Sounds like it would appeal to lovers of A Million Little Pieces.
  LibrarianDest | Jan 3, 2024 |
Ok, I cannot believe that this books is by the same person who wrote Liar's Club.

Maybe my literary standards are just much higher now, but this book was really awful.

It is a memoir about Mary's life after she basically becomes an alcoholic and then enters a 12 step program and finds God. I really didn't like anything about the book. First, she narrates a LOT. You know the adage - - show, don't tell. Well, she's a teller if ever I saw one.

She's also overly addicted to metaphors and similes. In fiction, usually an author who does this has a literary tone to the book and the language works with the subject matter. When the subject matter is alcoholism, I just think straightforward prose would work so much better.

My biggest criticism however is that the book is just boring. None of the characters are developed other than her and her husband. Her husband was by far the most interesting, and we truthfully don't get enough of him. Everyone else sort of floats in and out of the narration . . .and then, she tells us they've died or whatnot, and all I can think is "who cares?".

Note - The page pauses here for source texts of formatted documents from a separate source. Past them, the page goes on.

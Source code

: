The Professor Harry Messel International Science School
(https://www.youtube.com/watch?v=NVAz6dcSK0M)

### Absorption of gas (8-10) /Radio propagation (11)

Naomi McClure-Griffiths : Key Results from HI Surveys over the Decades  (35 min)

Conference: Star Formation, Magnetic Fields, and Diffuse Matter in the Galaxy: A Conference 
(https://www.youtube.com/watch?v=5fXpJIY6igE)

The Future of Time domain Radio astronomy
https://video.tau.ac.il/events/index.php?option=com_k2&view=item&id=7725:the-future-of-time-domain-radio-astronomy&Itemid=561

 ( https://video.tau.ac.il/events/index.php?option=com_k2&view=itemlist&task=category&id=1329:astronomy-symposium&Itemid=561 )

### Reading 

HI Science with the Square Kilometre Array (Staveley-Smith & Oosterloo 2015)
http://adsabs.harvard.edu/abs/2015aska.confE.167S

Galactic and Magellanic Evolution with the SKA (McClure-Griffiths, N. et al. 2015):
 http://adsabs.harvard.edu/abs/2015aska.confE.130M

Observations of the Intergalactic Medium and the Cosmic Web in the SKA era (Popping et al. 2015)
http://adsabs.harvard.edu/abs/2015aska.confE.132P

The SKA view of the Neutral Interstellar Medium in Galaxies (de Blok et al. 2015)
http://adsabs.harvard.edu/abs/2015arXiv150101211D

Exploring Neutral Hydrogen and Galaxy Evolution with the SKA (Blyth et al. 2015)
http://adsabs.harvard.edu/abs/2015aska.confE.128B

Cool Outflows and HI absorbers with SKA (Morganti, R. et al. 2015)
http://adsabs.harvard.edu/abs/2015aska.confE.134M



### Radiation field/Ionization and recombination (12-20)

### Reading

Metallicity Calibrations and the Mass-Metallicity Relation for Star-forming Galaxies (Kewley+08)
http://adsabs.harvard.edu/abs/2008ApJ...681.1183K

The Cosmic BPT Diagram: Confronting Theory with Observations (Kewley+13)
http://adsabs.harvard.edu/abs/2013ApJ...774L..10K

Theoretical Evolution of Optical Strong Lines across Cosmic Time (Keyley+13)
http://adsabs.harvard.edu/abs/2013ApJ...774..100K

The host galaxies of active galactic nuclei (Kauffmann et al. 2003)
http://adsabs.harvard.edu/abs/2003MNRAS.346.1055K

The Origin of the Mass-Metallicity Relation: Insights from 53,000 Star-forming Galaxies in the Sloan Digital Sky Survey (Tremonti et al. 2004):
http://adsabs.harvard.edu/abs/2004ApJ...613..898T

When I started the book I had a bad feeling. The more I read the worse it got. The last twenty percent was just abysmal, and I had to force myself to care about the fact that she finally found God.

I know I'm making the plot sound more interesting than it is. Trust me, there are many great memoirs about substance abuse. I can recommend several. This book makes A Million Little Pieces seem like a MASTERPIECE. I mean that may have been falsified, but it makes you feel something.

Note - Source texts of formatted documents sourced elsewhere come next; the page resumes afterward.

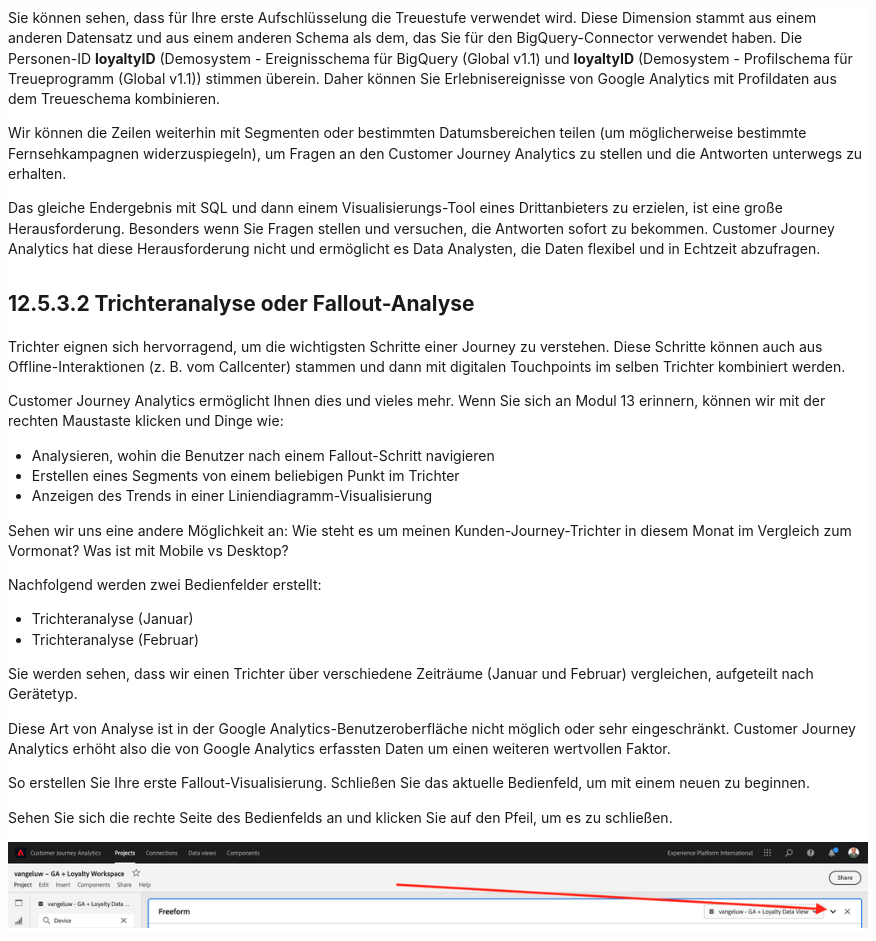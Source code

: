 Sie können sehen, dass für Ihre erste Aufschlüsselung die Treuestufe verwendet wird. Diese Dimension stammt aus einem anderen Datensatz und aus einem anderen Schema als dem, das Sie für den BigQuery-Connector verwendet haben. Die Personen-ID **loyaltyID** (Demosystem - Ereignisschema für BigQuery (Global v1.1) und **loyaltyID** (Demosystem - Profilschema für Treueprogramm (Global v1.1)) stimmen überein. Daher können Sie Erlebnisereignisse von Google Analytics mit Profildaten aus dem Treueschema kombinieren.

Wir können die Zeilen weiterhin mit Segmenten oder bestimmten Datumsbereichen teilen (um möglicherweise bestimmte Fernsehkampagnen widerzuspiegeln), um Fragen an den Customer Journey Analytics zu stellen und die Antworten unterwegs zu erhalten.

Das gleiche Endergebnis mit SQL und dann einem Visualisierungs-Tool eines Drittanbieters zu erzielen, ist eine große Herausforderung. Besonders wenn Sie Fragen stellen und versuchen, die Antworten sofort zu bekommen. Customer Journey Analytics hat diese Herausforderung nicht und ermöglicht es Data Analysten, die Daten flexibel und in Echtzeit abzufragen.

## 12.5.3.2 Trichteranalyse oder Fallout-Analyse

Trichter eignen sich hervorragend, um die wichtigsten Schritte einer Journey zu verstehen. Diese Schritte können auch aus Offline-Interaktionen (z. B. vom Callcenter) stammen und dann mit digitalen Touchpoints im selben Trichter kombiniert werden.

Customer Journey Analytics ermöglicht Ihnen dies und vieles mehr. Wenn Sie sich an Modul 13 erinnern, können wir mit der rechten Maustaste klicken und Dinge wie:

- Analysieren, wohin die Benutzer nach einem Fallout-Schritt navigieren
- Erstellen eines Segments von einem beliebigen Punkt im Trichter
- Anzeigen des Trends in einer Liniendiagramm-Visualisierung


Sehen wir uns eine andere Möglichkeit an: Wie steht es um meinen Kunden-Journey-Trichter in diesem Monat im Vergleich zum Vormonat? Was ist mit Mobile vs Desktop?

Nachfolgend werden zwei Bedienfelder erstellt:

- Trichteranalyse (Januar)
- Trichteranalyse (Februar)

Sie werden sehen, dass wir einen Trichter über verschiedene Zeiträume (Januar und Februar) vergleichen, aufgeteilt nach Gerätetyp.

Diese Art von Analyse ist in der Google Analytics-Benutzeroberfläche nicht möglich oder sehr eingeschränkt. Customer Journey Analytics erhöht also die von Google Analytics erfassten Daten um einen weiteren wertvollen Faktor.

So erstellen Sie Ihre erste Fallout-Visualisierung. Schließen Sie das aktuelle Bedienfeld, um mit einem neuen zu beginnen.

Sehen Sie sich die rechte Seite des Bedienfelds an und klicken Sie auf den Pfeil, um es zu schließen.

![Demo](./images/pro33.png)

However, if you need something on your nightstand to put you to sleep . . .then Lit would be perfect. ( )
  Anita_Pomerantz | Mar 23, 2023 |
The hird in the trilogy of Mary Karr's memoirs. Her writing is as honest about her family and personal struggles--perhaps as honest a writer as you will hope to ever read. She is a genius at memoir and infuses her story with poetic descriptions that are force you to slow down and appreciate. Her poetic descriptions are pleasing even when she is describing some horror of her history. An inspirational writer with an inspirational story.
( )
  kropferama | Jan 1, 2023 |
I loved having Mary Karr read this to me (audiobook). Her voice captures the wit and sorrow that balance "Lit" beautifully. Alcoholism, depression, and writing - they've become the trilogy of doom for so many talented writers. Karr shows us - without pity - how she got to such a dark place in her life, and her ascent toward recovery and a begrudging, but well-earned faith.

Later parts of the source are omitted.